--- Records for this exercise ---

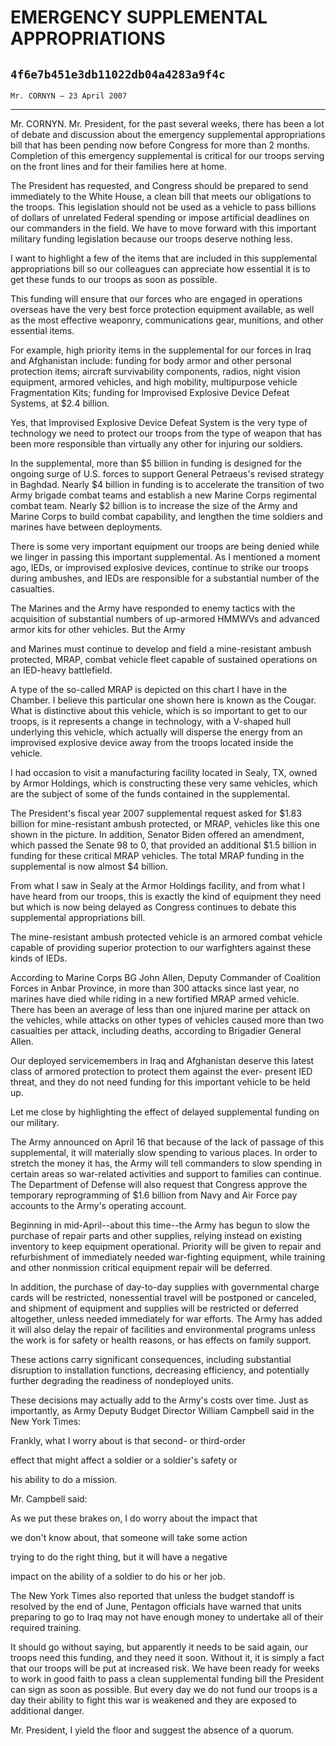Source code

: # EMERGENCY SUPPLEMENTAL APPROPRIATIONS
## `4f6e7b451e3db11022db04a4283a9f4c`
`Mr. CORNYN — 23 April 2007`

---


Mr. CORNYN. Mr. President, for the past several weeks, there has been 
a lot of debate and discussion about the emergency supplemental 
appropriations bill that has been pending now before Congress for more 
than 2 months. Completion of this emergency supplemental is critical 
for our troops serving on the front lines and for their families here 
at home.

The President has requested, and Congress should be prepared to send 
immediately to the White House, a clean bill that meets our obligations 
to the troops. This legislation should not be used as a vehicle to pass 
billions of dollars of unrelated Federal spending or impose artificial 
deadlines on our commanders in the field. We have to move forward with 
this important military funding legislation because our troops deserve 
nothing less.

I want to highlight a few of the items that are included in this 
supplemental appropriations bill so our colleagues can appreciate how 
essential it is to get these funds to our troops as soon as possible.

This funding will ensure that our forces who are engaged in 
operations overseas have the very best force protection equipment 
available, as well as the most effective weaponry, communications gear, 
munitions, and other essential items.

For example, high priority items in the supplemental for our forces 
in Iraq and Afghanistan include: funding for body armor and other 
personal protection items; aircraft survivability components, radios, 
night vision equipment, armored vehicles, and high mobility, 
multipurpose vehicle Fragmentation Kits; funding for Improvised 
Explosive Device Defeat Systems, at $2.4 billion.

Yes, that Improvised Explosive Device Defeat System is the very type 
of technology we need to protect our troops from the type of weapon 
that has been more responsible than virtually any other for injuring 
our soldiers.

In the supplemental, more than $5 billion in funding is designed for 
the ongoing surge of U.S. forces to support General Petraeus's revised 
strategy in Baghdad. Nearly $4 billion in funding is to accelerate the 
transition of two Army brigade combat teams and establish a new Marine 
Corps regimental combat team. Nearly $2 billion is to increase the size 
of the Army and Marine Corps to build combat capability, and lengthen 
the time soldiers and marines have between deployments.

There is some very important equipment our troops are being denied 
while we linger in passing this important supplemental. As I mentioned 
a moment ago, IEDs, or improvised explosive devices, continue to strike 
our troops during ambushes, and IEDs are responsible for a substantial 
number of the casualties.

The Marines and the Army have responded to enemy tactics with the 
acquisition of substantial numbers of up-armored HMMWVs and advanced 
armor kits for other vehicles. But the Army


and Marines must continue to develop and field a mine-resistant ambush 
protected, MRAP, combat vehicle fleet capable of sustained operations 
on an IED-heavy battlefield.

A type of the so-called MRAP is depicted on this chart I have in the 
Chamber. I believe this particular one shown here is known as the 
Cougar. What is distinctive about this vehicle, which is so important 
to get to our troops, is it represents a change in technology, with a 
V-shaped hull underlying this vehicle, which actually will disperse the 
energy from an improvised explosive device away from the troops located 
inside the vehicle.

I had occasion to visit a manufacturing facility located in Sealy, 
TX, owned by Armor Holdings, which is constructing these very same 
vehicles, which are the subject of some of the funds contained in the 
supplemental.

The President's fiscal year 2007 supplemental request asked for $1.83 
billion for mine-resistant ambush protected, or MRAP, vehicles like 
this one shown in the picture. In addition, Senator Biden offered an 
amendment, which passed the Senate 98 to 0, that provided an additional 
$1.5 billion in funding for these critical MRAP vehicles. The total 
MRAP funding in the supplemental is now almost $4 billion.

From what I saw in Sealy at the Armor Holdings facility, and from 
what I have heard from our troops, this is exactly the kind of 
equipment they need but which is now being delayed as Congress 
continues to debate this supplemental appropriations bill.

The mine-resistant ambush protected vehicle is an armored combat 
vehicle capable of providing superior protection to our warfighters 
against these kinds of IEDs.

According to Marine Corps BG John Allen, Deputy Commander of 
Coalition Forces in Anbar Province, in more than 300 attacks since last 
year, no marines have died while riding in a new fortified MRAP armed 
vehicle. There has been an average of less than one injured marine per 
attack on the vehicles, while attacks on other types of vehicles caused 
more than two casualties per attack, including deaths, according to 
Brigadier General Allen.


Our deployed servicemembers in Iraq and Afghanistan deserve this 
latest class of armored protection to protect them against the ever-
present IED threat, and they do not need funding for this important 
vehicle to be held up.

Let me close by highlighting the effect of delayed supplemental 
funding on our military.

The Army announced on April 16 that because of the lack of passage of 
this supplemental, it will materially slow spending to various places. 
In order to stretch the money it has, the Army will tell commanders to 
slow spending in certain areas so war-related activities and support to 
families can continue. The Department of Defense will also request that 
Congress approve the temporary reprogramming of $1.6 billion from Navy 
and Air Force pay accounts to the Army's operating account.

Beginning in mid-April--about this time--the Army has begun to slow 
the purchase of repair parts and other supplies, relying instead on 
existing inventory to keep equipment operational. Priority will be 
given to repair and refurbishment of immediately needed war-fighting 
equipment, while training and other nonmission critical equipment 
repair will be deferred.

In addition, the purchase of day-to-day supplies with governmental 
charge cards will be restricted, nonessential travel will be postponed 
or canceled, and shipment of equipment and supplies will be restricted 
or deferred altogether, unless needed immediately for war efforts. The 
Army has added it will also delay the repair of facilities and 
environmental programs unless the work is for safety or health reasons, 
or has effects on family support.

These actions carry significant consequences, including substantial 
disruption to installation functions, decreasing efficiency, and 
potentially further degrading the readiness of nondeployed units.

These decisions may actually add to the Army's costs over time. Just 
as importantly, as Army Deputy Budget Director William Campbell said in 
the New York Times:




 Frankly, what I worry about is that second- or third-order 


 effect that might affect a soldier or a soldier's safety or 


 his ability to do a mission.


Mr. Campbell said:




 As we put these brakes on, I do worry about the impact that 


 we don't know about, that someone will take some action 


 trying to do the right thing, but it will have a negative 


 impact on the ability of a soldier to do his or her job.


The New York Times also reported that unless the budget standoff is 
resolved by the end of June, Pentagon officials have warned that units 
preparing to go to Iraq may not have enough money to undertake all of 
their required training.

It should go without saying, but apparently it needs to be said 
again, our troops need this funding, and they need it soon. Without it, 
it is simply a fact that our troops will be put at increased risk. We 
have been ready for weeks to work in good faith to pass a clean 
supplemental funding bill the President can sign as soon as possible. 
But every day we do not fund our troops is a day their ability to fight 
this war is weakened and they are exposed to additional danger.

Mr. President, I yield the floor and suggest the absence of a quorum.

--- What the exercise asks ---
Leave the pictures out and output exactly the lines above, from the start of the listing through the line with "Corps regimental combat".

--- Worked solution ---
Source code

: # EMERGENCY SUPPLEMENTAL APPROPRIATIONS
## `4f6e7b451e3db11022db04a4283a9f4c`
`Mr. CORNYN — 23 April 2007`

---


Mr. CORNYN. Mr. President, for the past several weeks, there has been 
a lot of debate and discussion about the emergency supplemental 
appropriations bill that has been pending now before Congress for more 
than 2 months. Completion of this emergency supplemental is critical 
for our troops serving on the front lines and for their families here 
at home.

The President has requested, and Congress should be prepared to send 
immediately to the White House, a clean bill that meets our obligations 
to the troops. This legislation should not be used as a vehicle to pass 
billions of dollars of unrelated Federal spending or impose artificial 
deadlines on our commanders in the field. We have to move forward with 
this important military funding legislation because our troops deserve 
nothing less.

I want to highlight a few of the items that are included in this 
supplemental appropriations bill so our colleagues can appreciate how 
essential it is to get these funds to our troops as soon as possible.

This funding will ensure that our forces who are engaged in 
operations overseas have the very best force protection equipment 
available, as well as the most effective weaponry, communications gear, 
munitions, and other essential items.

For example, high priority items in the supplemental for our forces 
in Iraq and Afghanistan include: funding for body armor and other 
personal protection items; aircraft survivability components, radios, 
night vision equipment, armored vehicles, and high mobility, 
multipurpose vehicle Fragmentation Kits; funding for Improvised 
Explosive Device Defeat Systems, at $2.4 billion.

Yes, that Improvised Explosive Device Defeat System is the very type 
of technology we need to protect our troops from the type of weapon 
that has been more responsible than virtually any other for injuring 
our soldiers.

In the supplemental, more than $5 billion in funding is designed for 
the ongoing surge of U.S. forces to support General Petraeus's revised 
strategy in Baghdad. Nearly $4 billion in funding is to accelerate the 
transition of two Army brigade combat teams and establish a new Marine 
Corps regimental combat team. Nearly $2 billion is to increase the size 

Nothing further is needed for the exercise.